__What you should do__
In the entries that follow, find the word "captionfonts" and report each line it is on.
-- Opening Marker --
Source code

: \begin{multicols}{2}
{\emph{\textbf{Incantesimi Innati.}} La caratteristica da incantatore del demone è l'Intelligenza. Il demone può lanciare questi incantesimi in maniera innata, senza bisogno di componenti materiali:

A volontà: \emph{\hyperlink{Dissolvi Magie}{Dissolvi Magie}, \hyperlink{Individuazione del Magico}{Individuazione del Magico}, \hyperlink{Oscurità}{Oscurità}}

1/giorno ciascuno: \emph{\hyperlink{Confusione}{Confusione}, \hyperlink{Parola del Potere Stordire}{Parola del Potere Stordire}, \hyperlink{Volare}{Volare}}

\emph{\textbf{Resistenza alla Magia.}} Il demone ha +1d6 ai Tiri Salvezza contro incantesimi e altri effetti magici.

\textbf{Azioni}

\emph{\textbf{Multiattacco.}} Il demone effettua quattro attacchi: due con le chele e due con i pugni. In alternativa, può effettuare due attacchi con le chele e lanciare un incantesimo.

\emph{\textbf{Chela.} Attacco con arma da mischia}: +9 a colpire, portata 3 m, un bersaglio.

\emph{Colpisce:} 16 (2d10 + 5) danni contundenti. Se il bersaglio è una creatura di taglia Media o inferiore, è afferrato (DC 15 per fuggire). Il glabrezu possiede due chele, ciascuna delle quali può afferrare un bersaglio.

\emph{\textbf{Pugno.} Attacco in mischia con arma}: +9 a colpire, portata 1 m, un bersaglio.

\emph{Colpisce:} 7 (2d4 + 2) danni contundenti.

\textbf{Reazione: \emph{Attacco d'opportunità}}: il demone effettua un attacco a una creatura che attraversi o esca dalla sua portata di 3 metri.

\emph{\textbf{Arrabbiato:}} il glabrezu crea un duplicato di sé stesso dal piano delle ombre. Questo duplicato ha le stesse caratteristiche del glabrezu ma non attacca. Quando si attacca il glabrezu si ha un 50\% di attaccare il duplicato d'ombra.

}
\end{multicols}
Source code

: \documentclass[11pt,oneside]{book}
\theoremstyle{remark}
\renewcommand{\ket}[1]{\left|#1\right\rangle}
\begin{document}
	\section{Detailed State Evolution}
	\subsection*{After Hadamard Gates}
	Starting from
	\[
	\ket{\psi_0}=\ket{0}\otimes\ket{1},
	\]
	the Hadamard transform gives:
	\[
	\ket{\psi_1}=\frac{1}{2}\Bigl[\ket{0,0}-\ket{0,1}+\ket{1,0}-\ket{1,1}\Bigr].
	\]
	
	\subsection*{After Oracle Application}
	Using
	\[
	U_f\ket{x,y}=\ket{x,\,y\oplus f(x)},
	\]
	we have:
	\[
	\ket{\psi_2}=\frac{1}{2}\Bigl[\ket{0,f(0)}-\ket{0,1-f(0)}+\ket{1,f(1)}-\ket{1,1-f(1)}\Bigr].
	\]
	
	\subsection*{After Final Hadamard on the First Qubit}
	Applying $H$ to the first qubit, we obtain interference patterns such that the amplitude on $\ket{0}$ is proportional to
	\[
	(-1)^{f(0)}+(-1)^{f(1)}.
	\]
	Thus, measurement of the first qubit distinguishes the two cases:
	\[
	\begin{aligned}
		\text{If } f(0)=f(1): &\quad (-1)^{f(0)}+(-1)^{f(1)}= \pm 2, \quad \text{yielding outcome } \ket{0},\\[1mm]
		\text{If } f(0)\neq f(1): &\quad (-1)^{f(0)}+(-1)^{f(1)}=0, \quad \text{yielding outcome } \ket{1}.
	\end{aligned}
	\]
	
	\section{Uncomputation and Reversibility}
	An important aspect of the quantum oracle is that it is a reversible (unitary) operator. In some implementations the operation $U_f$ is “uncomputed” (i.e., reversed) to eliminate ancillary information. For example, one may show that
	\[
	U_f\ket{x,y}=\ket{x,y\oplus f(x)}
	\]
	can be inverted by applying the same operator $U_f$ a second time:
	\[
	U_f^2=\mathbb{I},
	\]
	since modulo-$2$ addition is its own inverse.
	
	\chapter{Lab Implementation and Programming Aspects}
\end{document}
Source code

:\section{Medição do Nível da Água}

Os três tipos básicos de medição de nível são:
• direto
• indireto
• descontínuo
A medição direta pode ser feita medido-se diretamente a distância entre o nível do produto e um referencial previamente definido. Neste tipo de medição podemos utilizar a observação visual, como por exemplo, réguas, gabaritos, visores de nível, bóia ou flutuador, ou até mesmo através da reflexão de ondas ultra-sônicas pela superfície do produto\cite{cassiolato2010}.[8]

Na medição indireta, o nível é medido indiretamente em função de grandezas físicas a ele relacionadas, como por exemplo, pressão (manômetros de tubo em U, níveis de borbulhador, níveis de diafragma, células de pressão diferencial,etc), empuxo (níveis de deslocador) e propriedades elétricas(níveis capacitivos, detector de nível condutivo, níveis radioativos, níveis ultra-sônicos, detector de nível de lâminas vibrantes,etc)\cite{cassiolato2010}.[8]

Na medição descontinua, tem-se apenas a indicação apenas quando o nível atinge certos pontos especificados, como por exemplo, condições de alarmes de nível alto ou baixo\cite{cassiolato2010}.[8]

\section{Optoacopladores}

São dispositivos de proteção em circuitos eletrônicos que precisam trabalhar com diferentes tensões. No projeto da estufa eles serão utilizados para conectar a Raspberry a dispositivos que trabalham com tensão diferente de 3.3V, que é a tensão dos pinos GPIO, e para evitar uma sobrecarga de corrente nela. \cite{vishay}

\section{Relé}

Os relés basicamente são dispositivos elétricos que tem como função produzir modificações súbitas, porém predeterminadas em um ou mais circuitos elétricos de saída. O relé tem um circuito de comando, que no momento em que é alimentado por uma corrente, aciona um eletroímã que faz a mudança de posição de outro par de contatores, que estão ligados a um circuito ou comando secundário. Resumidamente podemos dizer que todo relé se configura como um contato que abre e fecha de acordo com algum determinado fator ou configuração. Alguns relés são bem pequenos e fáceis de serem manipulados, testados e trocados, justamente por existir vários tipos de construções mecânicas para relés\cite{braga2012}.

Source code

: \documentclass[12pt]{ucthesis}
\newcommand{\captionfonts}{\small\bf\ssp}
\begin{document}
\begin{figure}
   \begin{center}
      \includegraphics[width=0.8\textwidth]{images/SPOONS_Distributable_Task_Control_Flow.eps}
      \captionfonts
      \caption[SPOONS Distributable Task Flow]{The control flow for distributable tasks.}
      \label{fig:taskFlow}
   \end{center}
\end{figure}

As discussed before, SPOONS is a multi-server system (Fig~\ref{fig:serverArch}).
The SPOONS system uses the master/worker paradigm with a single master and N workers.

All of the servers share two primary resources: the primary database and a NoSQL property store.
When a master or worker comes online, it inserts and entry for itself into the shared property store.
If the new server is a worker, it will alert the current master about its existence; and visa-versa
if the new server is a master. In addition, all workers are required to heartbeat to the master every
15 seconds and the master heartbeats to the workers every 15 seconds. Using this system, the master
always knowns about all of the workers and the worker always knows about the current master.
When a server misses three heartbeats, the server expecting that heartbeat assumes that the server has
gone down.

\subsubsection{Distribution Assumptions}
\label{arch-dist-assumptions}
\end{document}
-- Closing Marker --
__Exercise answer__
\newcommand{\captionfonts}{\small\bf\ssp}
      \captionfonts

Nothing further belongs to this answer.